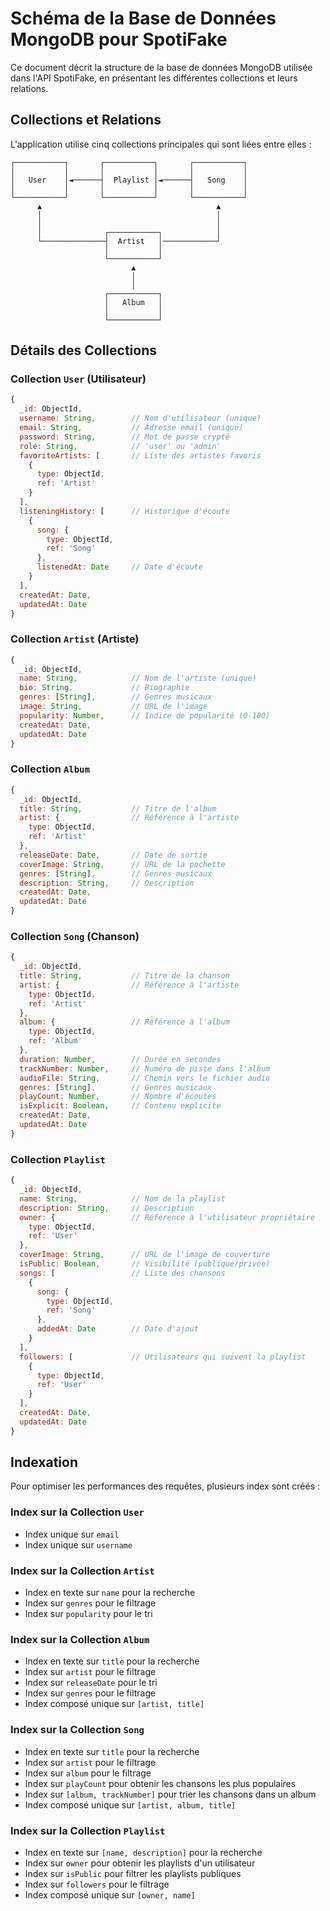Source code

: # Schéma de la Base de Données MongoDB pour SpotiFake

Ce document décrit la structure de la base de données MongoDB utilisée dans l'API SpotiFake, en présentant les différentes collections et leurs relations.

## Collections et Relations

L'application utilise cinq collections principales qui sont liées entre elles :

```
┌───────────┐       ┌───────────┐       ┌───────────┐
│           │       │           │       │           │
│   User    │◄──────┤  Playlist │◄──────┤   Song    │
│           │       │           │       │           │
└───────────┘       └───────────┘       └───────────┘
      ▲                                       ▲
      │                                       │
      │                                       │
      │              ┌───────────┐            │
      └──────────────┤  Artist   │────────────┘
                     │           │
                     └───────────┘
                           ▲
                           │
                           │
                     ┌───────────┐
                     │   Album   │
                     │           │
                     └───────────┘
```

## Détails des Collections

### Collection `User` (Utilisateur)

```javascript
{
  _id: ObjectId,
  username: String,        // Nom d'utilisateur (unique)
  email: String,           // Adresse email (unique)
  password: String,        // Mot de passe crypté
  role: String,            // 'user' ou 'admin'
  favoriteArtists: [       // Liste des artistes favoris
    {
      type: ObjectId,
      ref: 'Artist'
    }
  ],
  listeningHistory: [      // Historique d'écoute
    {
      song: {
        type: ObjectId,
        ref: 'Song'
      },
      listenedAt: Date     // Date d'écoute
    }
  ],
  createdAt: Date,
  updatedAt: Date
}
```

### Collection `Artist` (Artiste)

```javascript
{
  _id: ObjectId,
  name: String,            // Nom de l'artiste (unique)
  bio: String,             // Biographie
  genres: [String],        // Genres musicaux
  image: String,           // URL de l'image
  popularity: Number,      // Indice de popularité (0-100)
  createdAt: Date,
  updatedAt: Date
}
```

### Collection `Album`

```javascript
{
  _id: ObjectId,
  title: String,           // Titre de l'album
  artist: {                // Référence à l'artiste
    type: ObjectId,
    ref: 'Artist'
  },
  releaseDate: Date,       // Date de sortie
  coverImage: String,      // URL de la pochette
  genres: [String],        // Genres musicaux
  description: String,     // Description
  createdAt: Date,
  updatedAt: Date
}
```

### Collection `Song` (Chanson)

```javascript
{
  _id: ObjectId,
  title: String,           // Titre de la chanson
  artist: {                // Référence à l'artiste
    type: ObjectId,
    ref: 'Artist'
  },
  album: {                 // Référence à l'album
    type: ObjectId,
    ref: 'Album'
  },
  duration: Number,        // Durée en secondes
  trackNumber: Number,     // Numéro de piste dans l'album
  audioFile: String,       // Chemin vers le fichier audio
  genres: [String],        // Genres musicaux
  playCount: Number,       // Nombre d'écoutes
  isExplicit: Boolean,     // Contenu explicite
  createdAt: Date,
  updatedAt: Date
}
```

### Collection `Playlist`

```javascript
{
  _id: ObjectId,
  name: String,            // Nom de la playlist
  description: String,     // Description
  owner: {                 // Référence à l'utilisateur propriétaire
    type: ObjectId,
    ref: 'User'
  },
  coverImage: String,      // URL de l'image de couverture
  isPublic: Boolean,       // Visibilité (publique/privée)
  songs: [                 // Liste des chansons
    {
      song: {
        type: ObjectId,
        ref: 'Song'
      },
      addedAt: Date        // Date d'ajout
    }
  ],
  followers: [             // Utilisateurs qui suivent la playlist
    {
      type: ObjectId,
      ref: 'User'
    }
  ],
  createdAt: Date,
  updatedAt: Date
}
```

## Indexation

Pour optimiser les performances des requêtes, plusieurs index sont créés :

### Index sur la Collection `User`
- Index unique sur `email`
- Index unique sur `username`

### Index sur la Collection `Artist`
- Index en texte sur `name` pour la recherche
- Index sur `genres` pour le filtrage
- Index sur `popularity` pour le tri

### Index sur la Collection `Album`
- Index en texte sur `title` pour la recherche
- Index sur `artist` pour le filtrage
- Index sur `releaseDate` pour le tri
- Index sur `genres` pour le filtrage
- Index composé unique sur `[artist, title]`

### Index sur la Collection `Song`
- Index en texte sur `title` pour la recherche
- Index sur `artist` pour le filtrage
- Index sur `album` pour le filtrage
- Index sur `playCount` pour obtenir les chansons les plus populaires
- Index sur `[album, trackNumber]` pour trier les chansons dans un album
- Index composé unique sur `[artist, album, title]`

### Index sur la Collection `Playlist`
- Index en texte sur `[name, description]` pour la recherche
- Index sur `owner` pour obtenir les playlists d'un utilisateur
- Index sur `isPublic` pour filtrer les playlists publiques
- Index sur `followers` pour le filtrage
- Index composé unique sur `[owner, name]`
------
## Task
The lines sought are those in the data above that include the string "Boolean"; copy each one.

## Exercise answer
  isExplicit: Boolean,     // Contenu explicite
  isPublic: Boolean,       // Visibilité (publique/privée)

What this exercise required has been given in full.